Saved entries:
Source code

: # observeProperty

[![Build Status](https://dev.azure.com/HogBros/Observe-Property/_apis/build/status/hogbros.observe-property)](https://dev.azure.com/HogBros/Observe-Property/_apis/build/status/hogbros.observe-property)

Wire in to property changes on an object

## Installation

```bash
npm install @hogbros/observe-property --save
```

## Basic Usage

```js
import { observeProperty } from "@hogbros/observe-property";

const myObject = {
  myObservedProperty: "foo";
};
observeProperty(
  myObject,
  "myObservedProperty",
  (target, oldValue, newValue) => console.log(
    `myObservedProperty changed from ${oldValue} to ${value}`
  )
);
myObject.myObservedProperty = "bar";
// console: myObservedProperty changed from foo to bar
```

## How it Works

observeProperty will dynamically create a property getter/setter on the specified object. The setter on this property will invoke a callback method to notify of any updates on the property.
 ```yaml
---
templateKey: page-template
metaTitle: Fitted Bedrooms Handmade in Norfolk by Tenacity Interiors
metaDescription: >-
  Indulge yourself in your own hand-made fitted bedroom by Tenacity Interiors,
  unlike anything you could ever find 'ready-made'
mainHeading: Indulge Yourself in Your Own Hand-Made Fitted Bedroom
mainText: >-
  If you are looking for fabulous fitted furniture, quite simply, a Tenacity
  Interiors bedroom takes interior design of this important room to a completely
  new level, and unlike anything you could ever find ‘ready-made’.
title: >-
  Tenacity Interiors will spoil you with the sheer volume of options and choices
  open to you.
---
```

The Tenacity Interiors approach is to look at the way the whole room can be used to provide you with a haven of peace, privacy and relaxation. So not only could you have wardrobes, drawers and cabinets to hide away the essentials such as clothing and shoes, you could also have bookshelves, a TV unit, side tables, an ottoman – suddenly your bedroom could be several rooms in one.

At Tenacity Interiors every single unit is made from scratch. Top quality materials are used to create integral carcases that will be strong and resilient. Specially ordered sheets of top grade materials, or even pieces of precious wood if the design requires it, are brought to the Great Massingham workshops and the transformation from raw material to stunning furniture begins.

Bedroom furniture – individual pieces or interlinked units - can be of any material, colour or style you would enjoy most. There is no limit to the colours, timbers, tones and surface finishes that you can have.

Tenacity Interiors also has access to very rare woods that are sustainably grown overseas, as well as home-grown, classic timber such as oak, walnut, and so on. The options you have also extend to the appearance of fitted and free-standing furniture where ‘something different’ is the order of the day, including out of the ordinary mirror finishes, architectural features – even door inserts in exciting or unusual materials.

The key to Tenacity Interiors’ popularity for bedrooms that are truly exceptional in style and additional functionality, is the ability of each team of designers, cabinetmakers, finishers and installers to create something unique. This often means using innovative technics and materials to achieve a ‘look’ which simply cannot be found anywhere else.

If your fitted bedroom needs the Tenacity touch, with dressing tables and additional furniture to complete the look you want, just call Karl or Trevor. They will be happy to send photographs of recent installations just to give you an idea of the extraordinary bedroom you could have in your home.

*EXERCISE BRIEF:*
Go through the records above. Copy each line in which the string "furniture" appears.

*SOLUTION BELOW:*
  If you are looking for fabulous fitted furniture, quite simply, a Tenacity
At Tenacity Interiors every single unit is made from scratch. Top quality materials are used to create integral carcases that will be strong and resilient. Specially ordered sheets of top grade materials, or even pieces of precious wood if the design requires it, are brought to the Great Massingham workshops and the transformation from raw material to stunning furniture begins.
Bedroom furniture – individual pieces or interlinked units - can be of any material, colour or style you would enjoy most. There is no limit to the colours, timbers, tones and surface finishes that you can have.
Tenacity Interiors also has access to very rare woods that are sustainably grown overseas, as well as home-grown, classic timber such as oak, walnut, and so on. The options you have also extend to the appearance of fitted and free-standing furniture where ‘something different’ is the order of the day, including out of the ordinary mirror finishes, architectural features – even door inserts in exciting or unusual materials.
If your fitted bedroom needs the Tenacity touch, with dressing tables and additional furniture to complete the look you want, just call Karl or Trevor. They will be happy to send photographs of recent installations just to give you an idea of the extraordinary bedroom you could have in your home.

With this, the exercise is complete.